■ TASK BRIEF ■
Nothing but the lines below, from the first through the line containing "- [x] \[Fix\] Fixed an", should be set down, each one exactly and without pictures.

[Source texts of formatted documents]
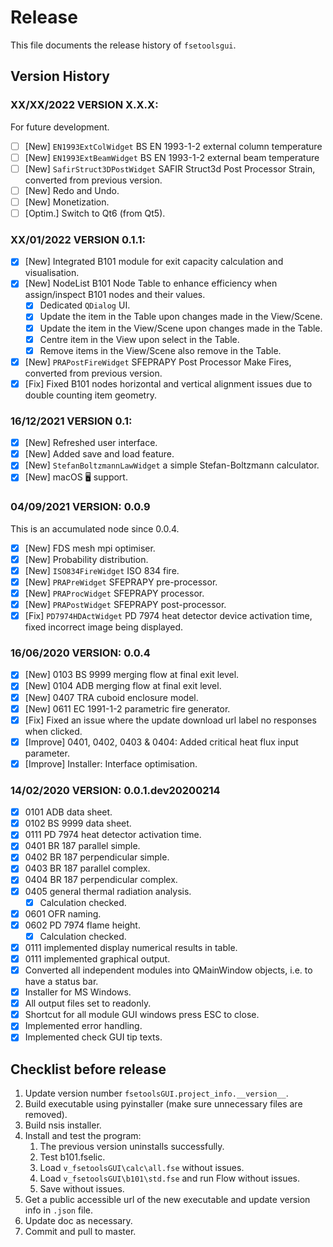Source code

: # Release

This file documents the release history of `fsetoolsgui`.

## Version History

### XX/XX/2022 VERSION X.X.X:

For future development.

- [ ] \[New\] `EN1993ExtColWidget` BS EN 1993-1-2 external column temperature
- [ ] \[New\] `EN1993ExtBeamWidget` BS EN 1993-1-2 external beam temperature
- [ ] \[New\] `SafirStruct3DPostWidget` SAFIR Struct3d Post Processor Strain, converted from previous version.
- [ ] \[New\] Redo and Undo.
- [ ] \[New\] Monetization.
- [ ] \[Optim.\] Switch to Qt6 (from Qt5).

### XX/01/2022 VERSION 0.1.1:

- [x] \[New\] Integrated B101 module for exit capacity calculation and visualisation.
- [x] \[New\] NodeList B101 Node Table to enhance efficiency when assign/inspect B101 nodes and their values.
    - [x] Dedicated `QDialog` UI.
    - [x] Update the item in the Table upon changes made in the View/Scene.
    - [x] Update the item in the View/Scene upon changes made in the Table.
    - [x] Centre item in the View upon select in the Table.
    - [x] Remove items in the View/Scene also remove in the Table.
- [x] \[New\] `PRAPostFireWidget` SFEPRAPY Post Processor Make Fires, converted from previous version.
- [x] \[Fix\] Fixed B101 nodes horizontal and vertical alignment issues due to double counting item geometry.

### 16/12/2021 VERSION 0.1:

- [x] \[New\] Refreshed user interface.
- [x] \[New\] Added save and load feature.
- [x] \[New\] `StefanBoltzmannLawWidget` a simple Stefan-Boltzmann calculator.
- [x] \[New\] macOS 🖥 support.

### 04/09/2021 VERSION: 0.0.9

This is an accumulated node since 0.0.4.

- [x] \[New\] FDS mesh mpi optimiser.
- [x] \[New\] Probability distribution.
- [x] \[New\] `ISO834FireWidget` ISO 834 fire.
- [x] \[New\] `PRAPreWidget` SFEPRAPY pre-processor.
- [x] \[New\] `PRAProcWidget` SFEPRAPY processor.
- [x] \[New\] `PRAPostWidget` SFEPRAPY post-processor.
- [x] \[Fix\] `PD7974HDActWidget` PD 7974 heat detector device activation time, fixed incorrect image being displayed.

### 16/06/2020 VERSION: 0.0.4

- [x] \[New\] 0103 BS 9999 merging flow at final exit level.
- [x] \[New\] 0104 ADB merging flow at final exit level.
- [x] \[New\] 0407 TRA cuboid enclosure model.
- [x] \[New\] 0611 EC 1991-1-2 parametric fire generator.
- [x] \[Fix\] Fixed an issue where the update download url label no responses when clicked.
- [x] \[Improve\] 0401, 0402, 0403 & 0404: Added critical heat flux input parameter.
- [x] \[Improve\] Installer: Interface optimisation.

### 14/02/2020 VERSION: 0.0.1.dev20200214

- [x] 0101 ADB data sheet.
- [x] 0102 BS 9999 data sheet.
- [x] 0111 PD 7974 heat detector activation time.
- [x] 0401 BR 187 parallel simple.
- [x] 0402 BR 187 perpendicular simple.
- [x] 0403 BR 187 parallel complex.
- [x] 0404 BR 187 perpendicular complex.
- [x] 0405 general thermal radiation analysis.
    - [x] Calculation checked.
- [x] 0601 OFR naming.
- [x] 0602 PD 7974 flame height.
    - [x] Calculation checked.
- [x] 0111 implemented display numerical results in table.
- [x] 0111 implemented graphical output.
- [x] Converted all independent modules into QMainWindow objects, i.e. to have a status bar.
- [x] Installer for MS Windows.
- [x] All output files set to readonly.
- [x] Shortcut for all module GUI windows press ESC to close.
- [x] Implemented error handling.
- [x] Implemented check GUI tip texts.

## Checklist before release

1. Update version number `fsetoolsGUI.project_info.__version__`.
2. Build executable using pyinstaller (make sure unnecessary files are removed).
3. Build nsis installer.
4. Install and test the program:
    1. The previous version uninstalls successfully.
    2. Test b101.fselic.
    3. Load `v_fsetoolsGUI\calc\all.fse` without issues.
    4. Load `v_fsetoolsGUI\b101\std.fse` and run Flow without issues.
    5. Save without issues.
5. Get a public accessible url of the new executable and update version info in `.json` file.
6. Update doc as necessary.
7. Commit and pull to master.
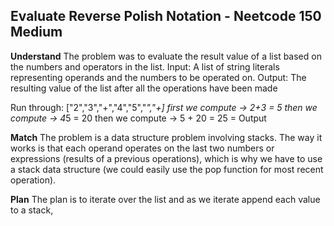 ## Evaluate Reverse Polish Notation - Neetcode 150 Medium
**Understand**
The problem was to evaluate the result value of a list based on the numbers and operators in the list.
Input: A list of string literals representing operands and the numbers to be operated on.
Output: The resulting value of the list after all the operations have been made

Run through:
["2","3","+","4","5","*","+]
first we compute -> 2+3 = 5
then we compute -> 4*5 = 20
then we compute -> 5 + 20 = 25 = Output

**Match**
The problem is a data structure problem involving stacks. The way it works is that each operand operates on the last two numbers or expressions (results of a previous operations), which is why we have to use a stack data structure (we could easily use the pop function for most recent operation).

**Plan**
The plan is to iterate over the list and as we iterate append each value to a stack,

■ WORKED SOLUTION ■
Source code

: # Release

This file documents the release history of `fsetoolsgui`.

## Version History

### XX/XX/2022 VERSION X.X.X:

For future development.

- [ ] \[New\] `EN1993ExtColWidget` BS EN 1993-1-2 external column temperature
- [ ] \[New\] `EN1993ExtBeamWidget` BS EN 1993-1-2 external beam temperature
- [ ] \[New\] `SafirStruct3DPostWidget` SAFIR Struct3d Post Processor Strain, converted from previous version.
- [ ] \[New\] Redo and Undo.
- [ ] \[New\] Monetization.
- [ ] \[Optim.\] Switch to Qt6 (from Qt5).

### XX/01/2022 VERSION 0.1.1:

- [x] \[New\] Integrated B101 module for exit capacity calculation and visualisation.
- [x] \[New\] NodeList B101 Node Table to enhance efficiency when assign/inspect B101 nodes and their values.
    - [x] Dedicated `QDialog` UI.
    - [x] Update the item in the Table upon changes made in the View/Scene.
    - [x] Update the item in the View/Scene upon changes made in the Table.
    - [x] Centre item in the View upon select in the Table.
    - [x] Remove items in the View/Scene also remove in the Table.
- [x] \[New\] `PRAPostFireWidget` SFEPRAPY Post Processor Make Fires, converted from previous version.
- [x] \[Fix\] Fixed B101 nodes horizontal and vertical alignment issues due to double counting item geometry.

### 16/12/2021 VERSION 0.1:

- [x] \[New\] Refreshed user interface.
- [x] \[New\] Added save and load feature.
- [x] \[New\] `StefanBoltzmannLawWidget` a simple Stefan-Boltzmann calculator.
- [x] \[New\] macOS 🖥 support.

### 04/09/2021 VERSION: 0.0.9

This is an accumulated node since 0.0.4.

- [x] \[New\] FDS mesh mpi optimiser.
- [x] \[New\] Probability distribution.
- [x] \[New\] `ISO834FireWidget` ISO 834 fire.
- [x] \[New\] `PRAPreWidget` SFEPRAPY pre-processor.
- [x] \[New\] `PRAProcWidget` SFEPRAPY processor.
- [x] \[New\] `PRAPostWidget` SFEPRAPY post-processor.
- [x] \[Fix\] `PD7974HDActWidget` PD 7974 heat detector device activation time, fixed incorrect image being displayed.

### 16/06/2020 VERSION: 0.0.4

- [x] \[New\] 0103 BS 9999 merging flow at final exit level.
- [x] \[New\] 0104 ADB merging flow at final exit level.
- [x] \[New\] 0407 TRA cuboid enclosure model.
- [x] \[New\] 0611 EC 1991-1-2 parametric fire generator.
- [x] \[Fix\] Fixed an issue where the update download url label no responses when clicked.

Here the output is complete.